**YOUR ASSIGNMENT**.
The expected output is exactly the lines below, starting at the line with "1. [假如把笔记本的风扇去" and ending at the line with "1. [《崩坏：星穹铁道》4", both included; no other line belongs in it.

**DATA RECORDS**.
• • • •

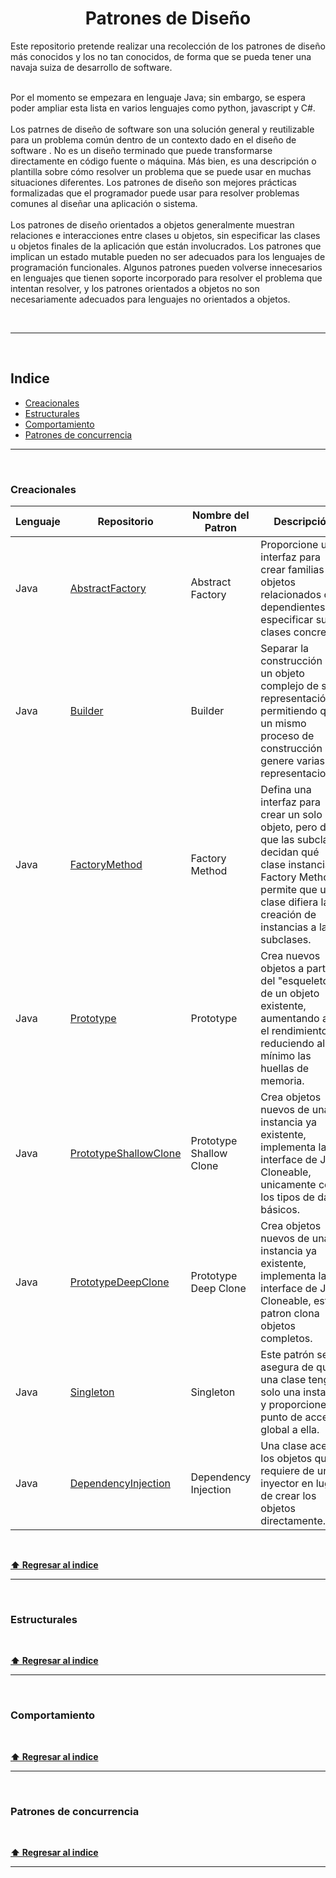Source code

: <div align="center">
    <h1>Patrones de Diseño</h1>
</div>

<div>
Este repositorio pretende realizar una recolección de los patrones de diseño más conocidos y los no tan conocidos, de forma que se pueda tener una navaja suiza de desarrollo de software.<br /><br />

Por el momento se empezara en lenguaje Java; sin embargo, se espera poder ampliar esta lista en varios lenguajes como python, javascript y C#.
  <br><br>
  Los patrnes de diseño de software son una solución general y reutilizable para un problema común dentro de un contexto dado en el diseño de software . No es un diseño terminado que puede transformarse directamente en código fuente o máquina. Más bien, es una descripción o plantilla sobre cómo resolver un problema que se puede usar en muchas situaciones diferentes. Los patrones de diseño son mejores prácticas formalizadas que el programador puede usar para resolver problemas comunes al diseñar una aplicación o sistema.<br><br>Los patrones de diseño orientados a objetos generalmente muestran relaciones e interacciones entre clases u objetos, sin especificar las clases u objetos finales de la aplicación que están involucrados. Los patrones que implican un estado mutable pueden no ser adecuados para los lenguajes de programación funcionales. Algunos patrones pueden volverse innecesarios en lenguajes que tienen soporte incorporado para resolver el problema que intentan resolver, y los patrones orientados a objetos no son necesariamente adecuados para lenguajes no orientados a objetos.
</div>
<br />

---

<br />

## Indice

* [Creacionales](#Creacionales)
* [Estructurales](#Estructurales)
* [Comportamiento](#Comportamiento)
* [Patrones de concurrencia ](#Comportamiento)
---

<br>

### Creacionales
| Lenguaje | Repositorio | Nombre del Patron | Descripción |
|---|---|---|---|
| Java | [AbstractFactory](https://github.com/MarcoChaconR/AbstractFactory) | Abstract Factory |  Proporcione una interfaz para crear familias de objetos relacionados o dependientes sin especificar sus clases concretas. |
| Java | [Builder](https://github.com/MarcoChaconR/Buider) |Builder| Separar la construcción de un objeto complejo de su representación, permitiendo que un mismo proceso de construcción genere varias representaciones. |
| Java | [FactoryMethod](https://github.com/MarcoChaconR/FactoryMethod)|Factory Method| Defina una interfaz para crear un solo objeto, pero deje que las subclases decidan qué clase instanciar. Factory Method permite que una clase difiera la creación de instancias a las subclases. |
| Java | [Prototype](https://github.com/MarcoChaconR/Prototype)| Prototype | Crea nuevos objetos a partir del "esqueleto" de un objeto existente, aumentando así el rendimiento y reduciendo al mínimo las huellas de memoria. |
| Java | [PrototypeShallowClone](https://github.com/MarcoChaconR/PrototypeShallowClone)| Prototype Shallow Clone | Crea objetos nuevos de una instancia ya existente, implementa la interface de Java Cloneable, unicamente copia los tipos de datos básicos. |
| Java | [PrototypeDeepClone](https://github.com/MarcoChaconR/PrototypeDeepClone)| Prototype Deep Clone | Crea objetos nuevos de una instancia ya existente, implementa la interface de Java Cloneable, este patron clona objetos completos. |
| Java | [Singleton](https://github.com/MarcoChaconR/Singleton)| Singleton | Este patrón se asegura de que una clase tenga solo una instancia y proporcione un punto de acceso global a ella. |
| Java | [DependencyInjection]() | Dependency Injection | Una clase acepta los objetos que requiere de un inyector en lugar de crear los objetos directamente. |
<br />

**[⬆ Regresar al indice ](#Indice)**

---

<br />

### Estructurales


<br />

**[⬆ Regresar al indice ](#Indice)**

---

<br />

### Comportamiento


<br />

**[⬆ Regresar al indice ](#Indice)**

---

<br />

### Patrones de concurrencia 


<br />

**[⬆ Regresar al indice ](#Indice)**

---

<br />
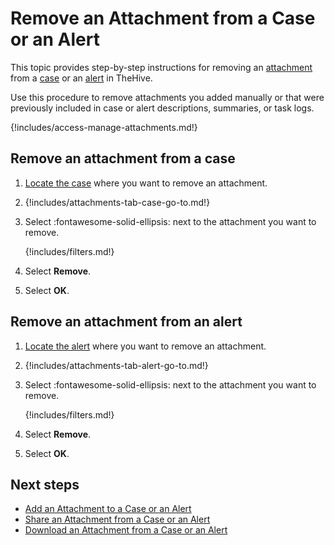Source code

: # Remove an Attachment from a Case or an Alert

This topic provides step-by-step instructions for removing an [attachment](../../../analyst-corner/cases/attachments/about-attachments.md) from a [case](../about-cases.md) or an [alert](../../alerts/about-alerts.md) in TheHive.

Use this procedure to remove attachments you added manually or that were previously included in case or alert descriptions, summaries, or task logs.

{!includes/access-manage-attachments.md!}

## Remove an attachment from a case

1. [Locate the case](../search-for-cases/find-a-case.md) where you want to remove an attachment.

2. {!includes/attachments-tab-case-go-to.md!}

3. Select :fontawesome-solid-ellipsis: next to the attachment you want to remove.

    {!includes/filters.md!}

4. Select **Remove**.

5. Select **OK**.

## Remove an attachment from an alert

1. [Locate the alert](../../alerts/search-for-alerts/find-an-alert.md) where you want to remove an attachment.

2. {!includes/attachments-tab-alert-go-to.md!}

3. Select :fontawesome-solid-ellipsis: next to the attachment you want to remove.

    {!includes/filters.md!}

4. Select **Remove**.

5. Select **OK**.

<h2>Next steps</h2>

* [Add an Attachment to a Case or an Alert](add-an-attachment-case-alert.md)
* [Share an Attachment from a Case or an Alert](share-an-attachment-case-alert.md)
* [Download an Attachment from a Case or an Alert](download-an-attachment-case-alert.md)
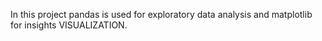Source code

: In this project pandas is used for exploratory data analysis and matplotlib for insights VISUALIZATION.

• • • •

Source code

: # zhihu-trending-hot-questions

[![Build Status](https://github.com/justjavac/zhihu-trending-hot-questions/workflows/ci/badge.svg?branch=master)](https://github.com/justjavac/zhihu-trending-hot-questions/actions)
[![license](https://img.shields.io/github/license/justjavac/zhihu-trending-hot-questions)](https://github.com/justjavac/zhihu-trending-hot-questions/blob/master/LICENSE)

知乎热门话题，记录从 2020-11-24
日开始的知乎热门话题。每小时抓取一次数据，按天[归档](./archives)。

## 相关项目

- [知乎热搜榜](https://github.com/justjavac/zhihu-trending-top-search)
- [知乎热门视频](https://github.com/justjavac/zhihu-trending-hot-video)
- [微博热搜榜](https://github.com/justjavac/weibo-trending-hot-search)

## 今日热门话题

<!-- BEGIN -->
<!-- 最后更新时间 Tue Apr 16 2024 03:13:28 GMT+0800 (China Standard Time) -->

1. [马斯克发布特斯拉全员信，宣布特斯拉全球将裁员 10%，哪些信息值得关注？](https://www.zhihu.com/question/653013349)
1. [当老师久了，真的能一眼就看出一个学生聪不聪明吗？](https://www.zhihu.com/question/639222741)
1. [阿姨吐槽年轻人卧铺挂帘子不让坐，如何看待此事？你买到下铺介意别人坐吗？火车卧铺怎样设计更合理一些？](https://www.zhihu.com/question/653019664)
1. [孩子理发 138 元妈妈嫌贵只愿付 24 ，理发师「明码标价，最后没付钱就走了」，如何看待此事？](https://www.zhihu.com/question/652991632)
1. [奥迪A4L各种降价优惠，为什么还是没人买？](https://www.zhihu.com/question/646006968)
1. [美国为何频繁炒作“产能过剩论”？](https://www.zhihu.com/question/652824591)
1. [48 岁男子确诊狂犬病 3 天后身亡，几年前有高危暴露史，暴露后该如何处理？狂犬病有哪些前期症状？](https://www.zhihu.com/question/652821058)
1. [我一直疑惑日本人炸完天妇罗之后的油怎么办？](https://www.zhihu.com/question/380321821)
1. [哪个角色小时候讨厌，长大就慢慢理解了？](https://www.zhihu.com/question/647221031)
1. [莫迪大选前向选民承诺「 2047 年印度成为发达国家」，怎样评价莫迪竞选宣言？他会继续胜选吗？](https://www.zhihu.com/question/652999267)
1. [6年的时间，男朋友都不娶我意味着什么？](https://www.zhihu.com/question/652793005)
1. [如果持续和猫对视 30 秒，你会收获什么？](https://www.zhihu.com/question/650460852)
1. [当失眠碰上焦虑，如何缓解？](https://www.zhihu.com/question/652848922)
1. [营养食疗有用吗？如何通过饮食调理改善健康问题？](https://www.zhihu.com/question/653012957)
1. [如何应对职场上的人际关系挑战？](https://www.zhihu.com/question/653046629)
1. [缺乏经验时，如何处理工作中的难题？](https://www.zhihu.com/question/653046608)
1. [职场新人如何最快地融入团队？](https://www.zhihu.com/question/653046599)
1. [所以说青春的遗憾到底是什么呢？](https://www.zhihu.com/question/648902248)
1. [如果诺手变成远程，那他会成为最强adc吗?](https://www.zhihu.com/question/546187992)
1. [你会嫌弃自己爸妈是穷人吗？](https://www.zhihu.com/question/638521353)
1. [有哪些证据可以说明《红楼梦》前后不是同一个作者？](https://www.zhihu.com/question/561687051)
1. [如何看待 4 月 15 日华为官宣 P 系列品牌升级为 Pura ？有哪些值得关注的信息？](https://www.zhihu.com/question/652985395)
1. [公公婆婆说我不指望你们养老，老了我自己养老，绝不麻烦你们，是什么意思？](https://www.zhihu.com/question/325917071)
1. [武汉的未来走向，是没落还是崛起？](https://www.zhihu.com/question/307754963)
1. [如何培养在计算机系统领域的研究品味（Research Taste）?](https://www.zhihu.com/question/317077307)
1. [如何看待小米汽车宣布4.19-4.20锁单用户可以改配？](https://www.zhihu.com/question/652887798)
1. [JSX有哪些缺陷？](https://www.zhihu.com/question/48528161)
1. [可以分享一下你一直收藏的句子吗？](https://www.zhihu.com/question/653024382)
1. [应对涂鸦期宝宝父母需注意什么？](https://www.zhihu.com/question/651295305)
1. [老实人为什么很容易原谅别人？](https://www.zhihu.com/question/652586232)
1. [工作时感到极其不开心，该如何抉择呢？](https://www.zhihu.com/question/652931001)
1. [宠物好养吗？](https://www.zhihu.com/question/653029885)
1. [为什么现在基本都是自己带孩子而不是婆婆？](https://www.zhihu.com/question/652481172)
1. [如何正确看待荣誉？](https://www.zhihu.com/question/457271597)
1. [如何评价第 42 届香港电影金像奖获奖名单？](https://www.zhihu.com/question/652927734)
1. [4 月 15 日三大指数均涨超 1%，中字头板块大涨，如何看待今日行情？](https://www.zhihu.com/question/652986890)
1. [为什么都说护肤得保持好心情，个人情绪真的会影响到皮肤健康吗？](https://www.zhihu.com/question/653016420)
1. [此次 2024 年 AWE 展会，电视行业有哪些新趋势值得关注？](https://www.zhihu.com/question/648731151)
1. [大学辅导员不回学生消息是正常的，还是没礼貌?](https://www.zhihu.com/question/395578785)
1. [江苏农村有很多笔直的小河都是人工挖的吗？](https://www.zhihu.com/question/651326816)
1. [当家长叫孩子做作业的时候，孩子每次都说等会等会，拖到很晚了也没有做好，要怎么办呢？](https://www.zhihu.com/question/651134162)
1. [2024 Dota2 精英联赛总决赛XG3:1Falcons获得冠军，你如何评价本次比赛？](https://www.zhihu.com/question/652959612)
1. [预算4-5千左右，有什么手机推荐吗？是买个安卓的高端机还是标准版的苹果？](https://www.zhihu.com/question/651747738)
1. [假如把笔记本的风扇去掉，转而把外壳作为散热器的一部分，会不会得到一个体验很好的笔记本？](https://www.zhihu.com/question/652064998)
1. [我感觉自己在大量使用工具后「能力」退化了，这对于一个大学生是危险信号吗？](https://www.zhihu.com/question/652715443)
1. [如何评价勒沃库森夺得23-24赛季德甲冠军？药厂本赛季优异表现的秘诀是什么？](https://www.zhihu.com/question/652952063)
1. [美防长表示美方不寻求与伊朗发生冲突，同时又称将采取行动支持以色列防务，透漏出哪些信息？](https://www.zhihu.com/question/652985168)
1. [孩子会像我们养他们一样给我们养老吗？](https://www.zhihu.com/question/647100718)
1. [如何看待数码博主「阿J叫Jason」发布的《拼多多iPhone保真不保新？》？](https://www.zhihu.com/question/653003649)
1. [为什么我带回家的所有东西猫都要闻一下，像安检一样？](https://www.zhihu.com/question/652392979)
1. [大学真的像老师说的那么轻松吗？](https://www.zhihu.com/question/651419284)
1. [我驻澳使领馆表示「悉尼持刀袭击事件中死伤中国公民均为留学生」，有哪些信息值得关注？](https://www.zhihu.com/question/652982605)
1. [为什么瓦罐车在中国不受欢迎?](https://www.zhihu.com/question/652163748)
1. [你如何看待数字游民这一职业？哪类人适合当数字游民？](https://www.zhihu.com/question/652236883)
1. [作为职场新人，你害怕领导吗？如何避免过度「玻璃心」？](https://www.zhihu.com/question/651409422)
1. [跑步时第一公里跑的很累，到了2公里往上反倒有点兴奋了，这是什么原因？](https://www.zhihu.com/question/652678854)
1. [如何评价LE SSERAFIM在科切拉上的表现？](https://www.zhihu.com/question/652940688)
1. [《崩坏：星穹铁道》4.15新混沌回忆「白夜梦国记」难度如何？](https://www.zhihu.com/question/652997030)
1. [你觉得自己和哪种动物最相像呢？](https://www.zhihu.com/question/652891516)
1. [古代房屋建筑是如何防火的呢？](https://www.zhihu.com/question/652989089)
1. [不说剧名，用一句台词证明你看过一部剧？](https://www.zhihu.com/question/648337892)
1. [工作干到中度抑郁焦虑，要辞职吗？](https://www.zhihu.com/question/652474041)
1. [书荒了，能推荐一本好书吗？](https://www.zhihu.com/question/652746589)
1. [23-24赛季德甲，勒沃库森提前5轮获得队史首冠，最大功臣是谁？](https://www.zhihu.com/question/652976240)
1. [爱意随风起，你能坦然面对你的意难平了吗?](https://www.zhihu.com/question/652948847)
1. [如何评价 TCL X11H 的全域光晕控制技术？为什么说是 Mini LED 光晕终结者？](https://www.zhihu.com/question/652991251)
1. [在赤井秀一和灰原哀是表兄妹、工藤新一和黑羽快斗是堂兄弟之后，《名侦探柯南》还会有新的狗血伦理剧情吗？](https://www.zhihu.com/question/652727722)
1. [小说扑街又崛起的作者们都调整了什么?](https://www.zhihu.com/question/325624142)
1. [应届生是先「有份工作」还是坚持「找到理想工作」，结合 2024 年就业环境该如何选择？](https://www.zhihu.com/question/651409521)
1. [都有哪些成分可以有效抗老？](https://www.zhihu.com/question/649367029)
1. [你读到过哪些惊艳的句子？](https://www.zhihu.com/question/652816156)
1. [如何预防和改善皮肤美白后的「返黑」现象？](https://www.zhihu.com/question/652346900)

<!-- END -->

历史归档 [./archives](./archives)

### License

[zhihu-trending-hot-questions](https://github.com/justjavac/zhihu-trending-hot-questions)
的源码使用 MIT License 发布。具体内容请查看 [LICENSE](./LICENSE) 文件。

• • • •

**EXERCISE RESPONSE**.
1. [假如把笔记本的风扇去掉，转而把外壳作为散热器的一部分，会不会得到一个体验很好的笔记本？](https://www.zhihu.com/question/652064998)
1. [我感觉自己在大量使用工具后「能力」退化了，这对于一个大学生是危险信号吗？](https://www.zhihu.com/question/652715443)
1. [如何评价勒沃库森夺得23-24赛季德甲冠军？药厂本赛季优异表现的秘诀是什么？](https://www.zhihu.com/question/652952063)
1. [美防长表示美方不寻求与伊朗发生冲突，同时又称将采取行动支持以色列防务，透漏出哪些信息？](https://www.zhihu.com/question/652985168)
1. [孩子会像我们养他们一样给我们养老吗？](https://www.zhihu.com/question/647100718)
1. [如何看待数码博主「阿J叫Jason」发布的《拼多多iPhone保真不保新？》？](https://www.zhihu.com/question/653003649)
1. [为什么我带回家的所有东西猫都要闻一下，像安检一样？](https://www.zhihu.com/question/652392979)
1. [大学真的像老师说的那么轻松吗？](https://www.zhihu.com/question/651419284)
1. [我驻澳使领馆表示「悉尼持刀袭击事件中死伤中国公民均为留学生」，有哪些信息值得关注？](https://www.zhihu.com/question/652982605)
1. [为什么瓦罐车在中国不受欢迎?](https://www.zhihu.com/question/652163748)
1. [你如何看待数字游民这一职业？哪类人适合当数字游民？](https://www.zhihu.com/question/652236883)
1. [作为职场新人，你害怕领导吗？如何避免过度「玻璃心」？](https://www.zhihu.com/question/651409422)
1. [跑步时第一公里跑的很累，到了2公里往上反倒有点兴奋了，这是什么原因？](https://www.zhihu.com/question/652678854)
1. [如何评价LE SSERAFIM在科切拉上的表现？](https://www.zhihu.com/question/652940688)
1. [《崩坏：星穹铁道》4.15新混沌回忆「白夜梦国记」难度如何？](https://www.zhihu.com/question/652997030)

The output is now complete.